- **WORK ITEM**:
For each line of the data that includes the word "variables", copy the line.

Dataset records
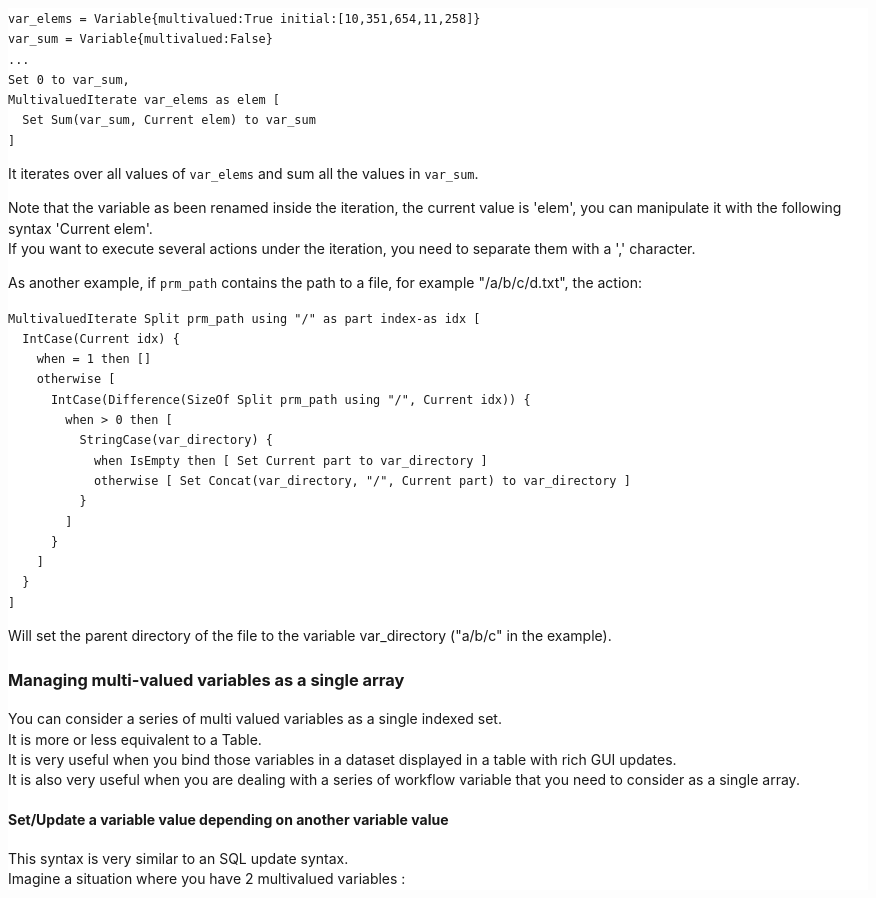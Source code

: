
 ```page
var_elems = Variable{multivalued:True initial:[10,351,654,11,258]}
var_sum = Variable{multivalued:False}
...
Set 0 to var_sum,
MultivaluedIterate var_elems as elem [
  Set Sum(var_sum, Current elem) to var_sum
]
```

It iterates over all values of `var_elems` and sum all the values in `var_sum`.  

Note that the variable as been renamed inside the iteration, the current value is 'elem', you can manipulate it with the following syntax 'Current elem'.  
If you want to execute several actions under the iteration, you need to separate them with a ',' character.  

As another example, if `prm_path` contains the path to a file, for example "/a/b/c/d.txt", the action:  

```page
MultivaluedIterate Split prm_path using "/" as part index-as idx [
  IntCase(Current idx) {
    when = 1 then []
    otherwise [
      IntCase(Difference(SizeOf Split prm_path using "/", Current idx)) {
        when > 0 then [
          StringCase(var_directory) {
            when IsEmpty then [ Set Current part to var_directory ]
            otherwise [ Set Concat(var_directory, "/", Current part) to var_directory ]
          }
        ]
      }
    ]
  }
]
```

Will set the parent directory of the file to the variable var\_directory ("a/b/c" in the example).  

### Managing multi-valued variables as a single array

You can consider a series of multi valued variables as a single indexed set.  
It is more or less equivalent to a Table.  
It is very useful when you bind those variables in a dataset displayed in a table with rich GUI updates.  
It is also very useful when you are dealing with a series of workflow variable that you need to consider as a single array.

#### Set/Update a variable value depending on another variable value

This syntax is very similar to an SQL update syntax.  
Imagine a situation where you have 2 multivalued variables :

...

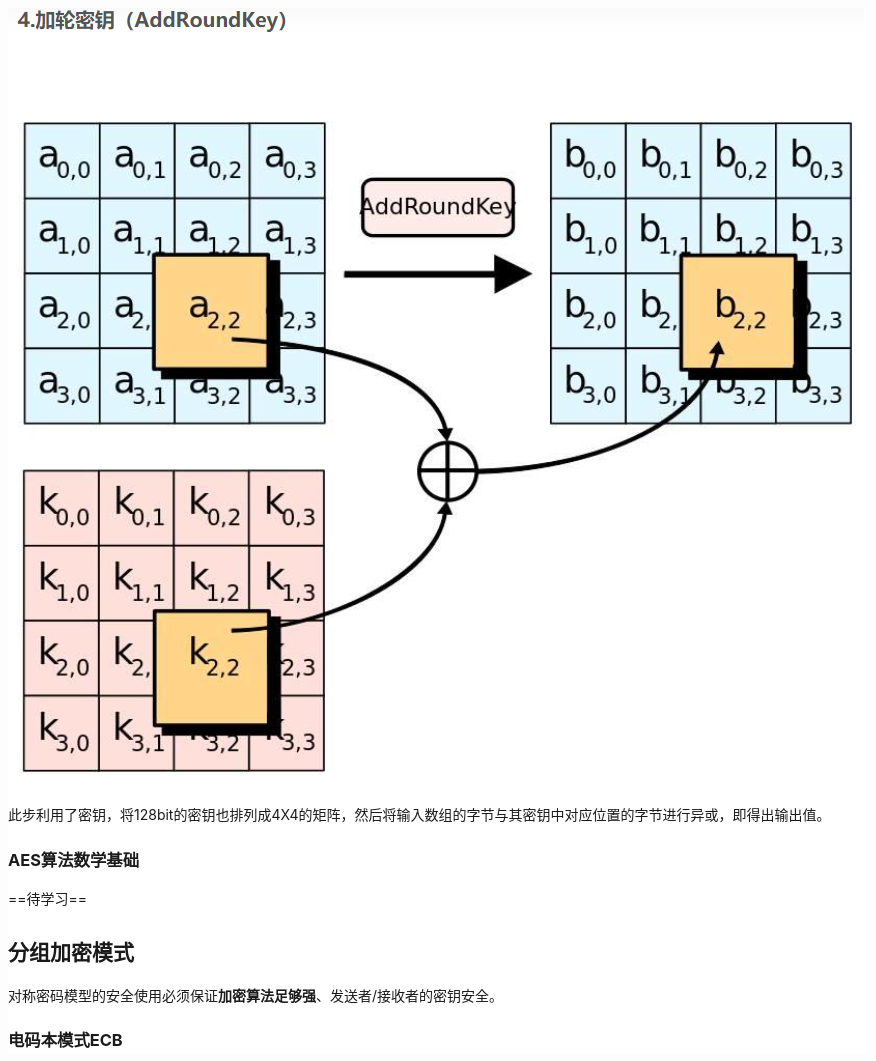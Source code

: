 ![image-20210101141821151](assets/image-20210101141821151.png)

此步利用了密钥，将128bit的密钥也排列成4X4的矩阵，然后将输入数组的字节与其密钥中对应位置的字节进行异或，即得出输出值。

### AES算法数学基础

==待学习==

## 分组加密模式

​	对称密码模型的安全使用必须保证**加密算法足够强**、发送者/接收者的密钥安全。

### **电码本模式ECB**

- **SOLUTION BELOW**:
### Managing multi-valued variables as a single array
You can consider a series of multi valued variables as a single indexed set.  
It is very useful when you bind those variables in a dataset displayed in a table with rich GUI updates.  
Imagine a situation where you have 2 multivalued variables :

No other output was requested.